━━━ PROVIDED RECORDS ━━━

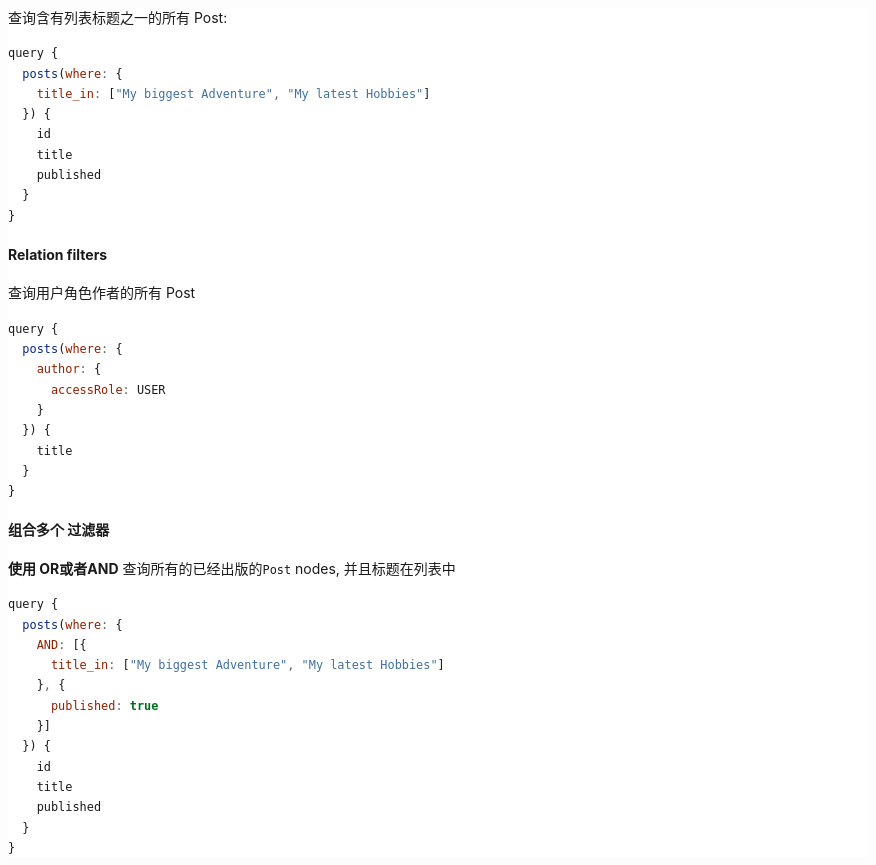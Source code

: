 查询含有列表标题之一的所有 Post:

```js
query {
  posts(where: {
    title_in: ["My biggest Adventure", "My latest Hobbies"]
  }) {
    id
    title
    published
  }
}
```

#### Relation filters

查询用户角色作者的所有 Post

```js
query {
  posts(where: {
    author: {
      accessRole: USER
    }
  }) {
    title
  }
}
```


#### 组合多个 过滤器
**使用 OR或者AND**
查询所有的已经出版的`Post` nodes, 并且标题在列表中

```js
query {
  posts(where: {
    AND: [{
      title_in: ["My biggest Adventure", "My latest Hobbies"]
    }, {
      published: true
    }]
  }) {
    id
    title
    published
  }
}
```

━━━
━━━ PROVIDED RECORDS ━━━

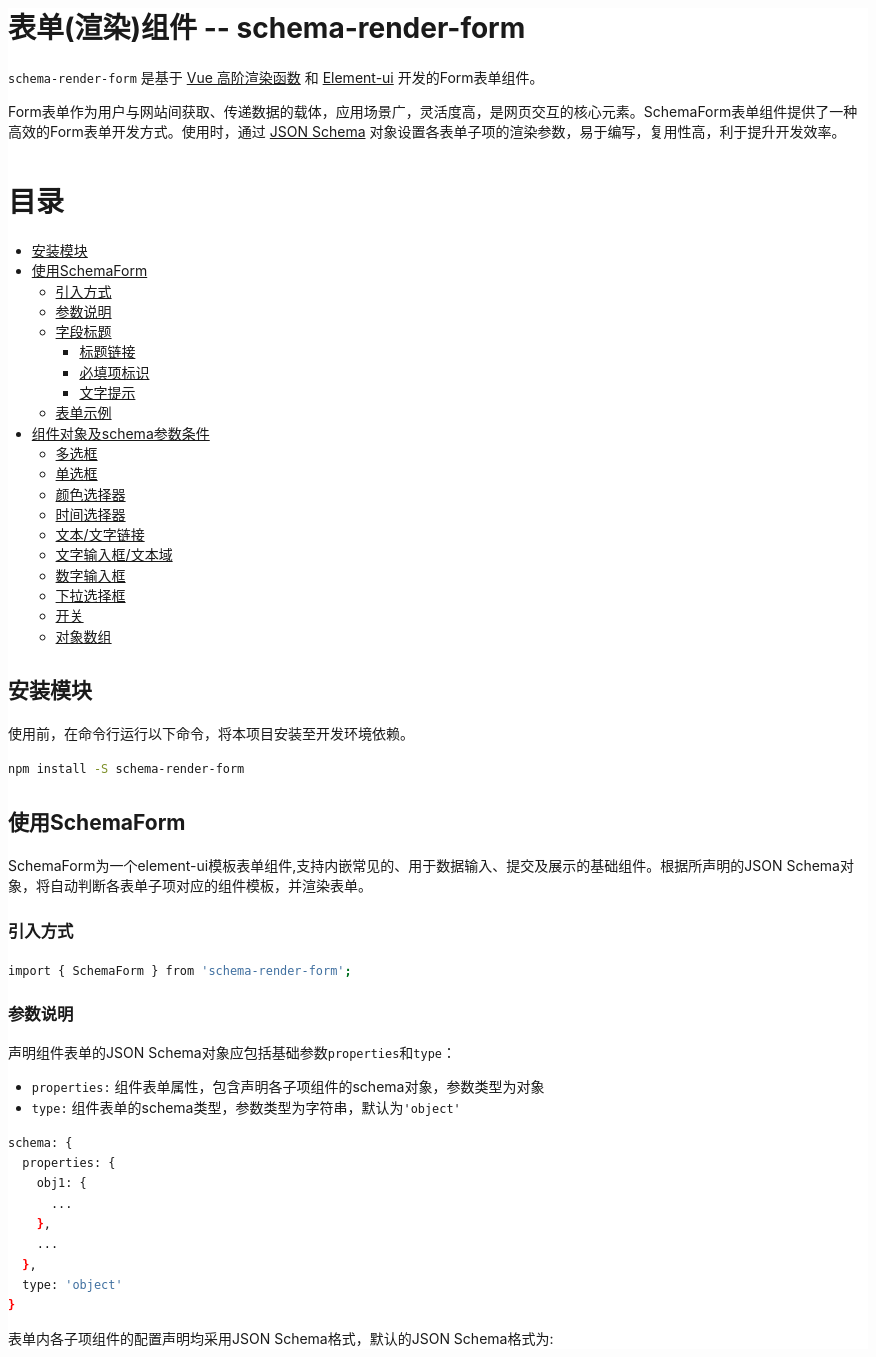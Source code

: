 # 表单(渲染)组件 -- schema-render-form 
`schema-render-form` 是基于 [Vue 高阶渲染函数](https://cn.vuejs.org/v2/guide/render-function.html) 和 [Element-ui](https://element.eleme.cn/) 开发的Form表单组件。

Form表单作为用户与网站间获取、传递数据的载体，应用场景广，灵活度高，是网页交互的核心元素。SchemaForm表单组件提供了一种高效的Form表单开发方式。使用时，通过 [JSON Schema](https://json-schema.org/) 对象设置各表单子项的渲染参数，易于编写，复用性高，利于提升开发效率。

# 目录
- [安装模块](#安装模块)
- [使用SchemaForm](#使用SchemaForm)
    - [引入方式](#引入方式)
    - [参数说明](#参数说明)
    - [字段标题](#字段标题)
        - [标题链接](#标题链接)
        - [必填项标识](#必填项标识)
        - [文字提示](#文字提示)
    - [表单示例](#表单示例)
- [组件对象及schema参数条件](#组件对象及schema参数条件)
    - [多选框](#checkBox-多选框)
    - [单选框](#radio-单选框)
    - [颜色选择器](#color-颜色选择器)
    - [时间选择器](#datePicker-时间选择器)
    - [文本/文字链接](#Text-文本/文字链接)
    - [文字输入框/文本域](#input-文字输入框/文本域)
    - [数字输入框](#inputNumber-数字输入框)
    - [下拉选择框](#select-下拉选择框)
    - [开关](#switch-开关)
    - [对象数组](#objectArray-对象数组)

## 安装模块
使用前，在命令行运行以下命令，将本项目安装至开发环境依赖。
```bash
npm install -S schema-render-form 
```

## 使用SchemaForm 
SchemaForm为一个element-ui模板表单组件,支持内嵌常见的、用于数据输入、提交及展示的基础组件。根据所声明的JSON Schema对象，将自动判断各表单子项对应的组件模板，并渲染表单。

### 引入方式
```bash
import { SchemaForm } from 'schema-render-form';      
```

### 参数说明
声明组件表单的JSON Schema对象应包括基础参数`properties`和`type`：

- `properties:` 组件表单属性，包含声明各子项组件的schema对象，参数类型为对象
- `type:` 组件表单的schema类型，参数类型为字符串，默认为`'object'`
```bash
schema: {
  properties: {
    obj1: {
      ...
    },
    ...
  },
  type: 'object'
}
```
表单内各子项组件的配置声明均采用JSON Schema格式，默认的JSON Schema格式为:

━━━

> **TASK DIRECTIONS**
Whichever lines of the data include the word "使用SchemaForm", pull them out.

> **RESPONSE BELOW**
- [使用SchemaForm](#使用SchemaForm)
## 使用SchemaForm 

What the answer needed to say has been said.